Read time: 10 minutes
It’s the essence of every medical encounter and the basis for doctoring itself – the chief complaint. Patients tell us their primary symptoms and we then proceed to the HPI or History of Present Illness. This dialogue between the sick and the healer is at the core of what we do as doctors. We listen, we try to understand, and then we offer treatments when we can and empathy when we can’t.
Simple right?
Not so much.
Think of it this way. Imagine a bell curve
On the extremes, we have outliers. On the left (the left censor in statistical terms), would be those who are healthy. On the right are those that are unfortunately ill, either acutely or chronically. They have objectively confirmed disease with pathological changes of their genetic, cellular, and or organ system functions. Sometimes people shuttle back and forth between these extremes. However, increasingly, chronic comorbidities are keeping people on the right side of the curve.
Medicine has typically been preoccupied with these people. These are the people we seek to lay hands on. They, of course, are the sickest and deserve our help.
These people are fine enough, but they don’t feel great. They lack mojo. They are occasionally worried well, but often feel okay but are tired of just being “okay.”
Increasing portions of patients don’t see themselves as sick (regardless of whether they actually are). They are not interested in occupying the role of “patient,” and seeing a medical doctor is not only irrelevant but also perhaps distasteful. They want to feel vital, live optimally, be vibrant. They want flow states, mojo, taut skin, and the vigor (and) sex of youth, supple bodies and a proverbial state of energy and grace. They hope to prevent disease and stave off age as long as possible.
It is in the middle where conditions such as brain fog, IBS, fibromyalgia and chronic fatigue syndrome among others exist (especially as you move from left to right on the graph). These are problems that typically cannot be fully understand by a bio-medical model of care alone (at least not yet), and have strong overlays with mental health risk factors. There is not structural dysfunction that we can easily quantify, and most objective tests are typically normal in these patients. Hence, physicians can be apt to write these people off. These types of illnesses subsequently get short drift in a time pressured by well-meaning but overworked and often burned out doctors, who well, real diseases to treat after all.

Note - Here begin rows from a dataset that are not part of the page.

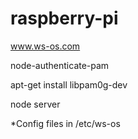 # raspberry-pi
www.ws-os.com

node-authenticate-pam

apt-get install libpam0g-dev


node server


*Config files in /etc/ws-os
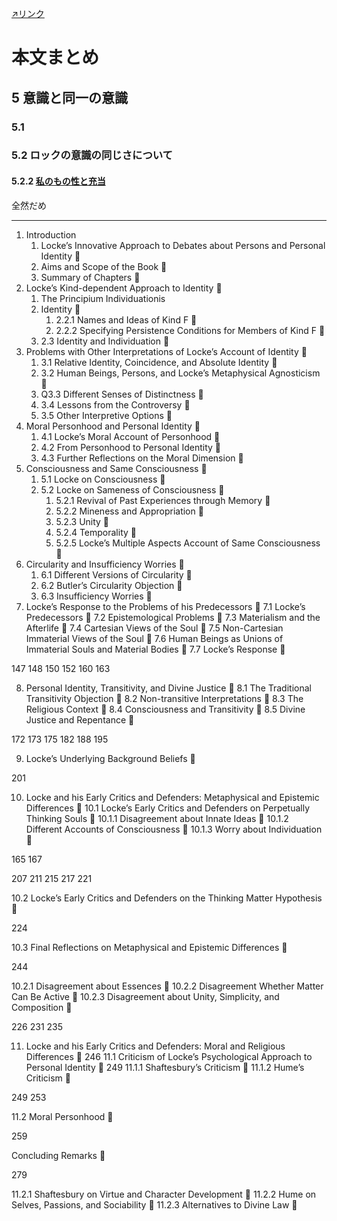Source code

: [↗リンク](https://docs.google.com/spreadsheets/d/1fa9XZAyDceoyh15XutMDBDMSkI9IDJiJagoJKFNcFXo/edit#gid=1447749117)

# 本文まとめ

## 5 意識と同一の意識

### 5.1 

### 5.2 ロックの意識の同じさについて

#### 5.2.2 [私のもの性と充当](https://docs.google.com/spreadsheets/d/1fa9XZAyDceoyh15XutMDBDMSkI9IDJiJagoJKFNcFXo/edit#gid=0&range=B139)

全然だめ












---

1. Introduction
	1.  Locke’s Innovative Approach to Debates about Persons and Personal Identity 
	2. Aims and Scope of the Book 
	3. Summary of Chapters 
2. Locke’s Kind-­dependent Approach to Identity 
	1. The Principium Individuationis
	2. Identity 
		1. 2.2.1 Names and Ideas of Kind F 
		2. 2.2.2 Specifying Persistence Conditions for Members of Kind F 
	3. 2.3 Identity and Individuation 
3. Problems with Other Interpretations of Locke’s Account of Identity 
	1. 3.1 Relative Identity, Coincidence, and Absolute Identity 
	2. 3.2 Human Beings, Persons, and Locke’s Metaphysical Agnosticism 
	3. Q3.3 Different Senses of Distinctness 
	4. 3.4 Lessons from the Controversy 
	5. 3.5 Other Interpretive Options 
4. Moral Personhood and Personal Identity 
	1. 4.1 Locke’s Moral Account of Personhood 
	2. 4.2 From Personhood to Personal Identity 
	3. 4.3 Further Reflections on the Moral Dimension 
5. Consciousness and Same Consciousness 
	1. 5.1 Locke on Consciousness 
	2. 5.2 Locke on Sameness of Consciousness 
		1. 5.2.1 Revival of Past Experiences through Memory 
		2. 5.2.2 Mineness and Appropriation 
		3. 5.2.3 Unity 
		4. 5.2.4 Temporality 
		5. 5.2.5 Locke’s Multiple Aspects Account of Same Consciousness 
6. Circularity and Insufficiency Worries 
	1. 6.1 Different Versions of Circularity 
	2. 6.2 Butler’s Circularity Objection 
	3. 6.3 Insufficiency Worries 
7. Locke’s Response to the Problems of his Predecessors 
7.1 Locke’s Predecessors 
7.2 Epistemological Problems 
7.3 Materialism and the Afterlife 
7.4 Cartesian Views of the Soul 
7.5 Non-­Cartesian Immaterial Views of the Soul 
7.6 Human Beings as Unions of Immaterial Souls and
Material Bodies 
7.7 Locke’s Response 

147
148
150
152
160
163

8. Personal Identity, Transitivity, and Divine Justice 
8.1 The Traditional Transitivity Objection 
8.2 Non-­transitive Interpretations 
8.3 The Religious Context 
8.4 Consciousness and Transitivity 
8.5 Divine Justice and Repentance 

172
173
175
182
188
195

9. Locke’s Underlying Background Beliefs 

201

10. Locke and his Early Critics and Defenders: Metaphysical and
Epistemic Differences 
10.1 Locke’s Early Critics and Defenders on Perpetually
Thinking Souls 
10.1.1 Disagreement about Innate Ideas 
10.1.2 Different Accounts of Consciousness 
10.1.3 Worry about Individuation 

165
167

207
211
215
217
221

10.2 Locke’s Early Critics and Defenders on the Thinking Matter
Hypothesis 

224

10.3 Final Reflections on Metaphysical and Epistemic Differences 

244

10.2.1 Disagreement about Essences 
10.2.2 Disagreement Whether Matter Can Be Active 
10.2.3 Disagreement about Unity, Simplicity, and Composition 

226
231
235

11. Locke and his Early Critics and Defenders: Moral and Religious
Differences 
246
11.1 Criticism of Locke’s Psychological Approach to Personal Identity  249
11.1.1 Shaftesbury’s Criticism 
11.1.2 Hume’s Criticism 

249
253

11.2 Moral Personhood 

259

Concluding Remarks 

279

11.2.1 Shaftesbury on Virtue and Character Development 
11.2.2 Hume on Selves, Passions, and Sociability 
11.2.3 Alternatives to Divine Law 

“There’s nothing wrong with you.”
“It’s in your head.”
“Just relax more.”
It is here that integrative, functional, holistic, and complementary medicine has focused their efforts. They have pioneered Internet based information, with friendly faces and have emphasized appealing recipes, herbs, tonics, and vitamins. They explicitly have contrasting marketing to traditional Western medicine.
The people in the middle want to feel well. They want to feel alive.
This desire, itself, has become only so prevalent in part because of western medicine and public health. When human life expectancy was half of what it is now, infectious disease was rampant, and childhood and maternal mortality was tragically high (and I may remind you that, unfortunately, these conditions still exist both within and outside of the United States) these notions were too tenuous and distant to have any real weight.
So can medicine offer these patients anything meaningful?
I do, but I think some simple but profound changes will need to occur.
First, I think we need to remove ourselves of the notion that only a chief complaint or the presence of symptoms merits an interaction with a healthcare provider. This is not so radical. I the fields of pediatrics and family medicine and ob/gyn, preventative check ups and well child visits are routine. While the notion of annual physical has been controversial in adult medicine for the lack of evidence basis, the paradigm of measurement is typically disease control. Again, for those who are healthy and asymptomatic, this is using the wrong lens.
Second, we need to have more time with providers explicitly focused on behavioral and lifestyle counseling. It is here where Western medicine is penny wise and pound-foolish. Back pain is the one of the leading causes of disability because people “all of the sudden” throw their back out. Rather, people execute thousands of poor body weight repetitions in poor biomechanical movement patterns over years until their tissues give out and they have “acute” back pain. Yet, have you ever had a functional movement screen (FMS) let alone a discussion with your primary care doctor on how to move? Sit? Stand? Squat? Pick something off the ground? These are foundational movements that all mammals do (in some form or another), and humans use to know how to perform. Yet, when was the last time you had a doctor go over these skillsets with you when you did not have back pain?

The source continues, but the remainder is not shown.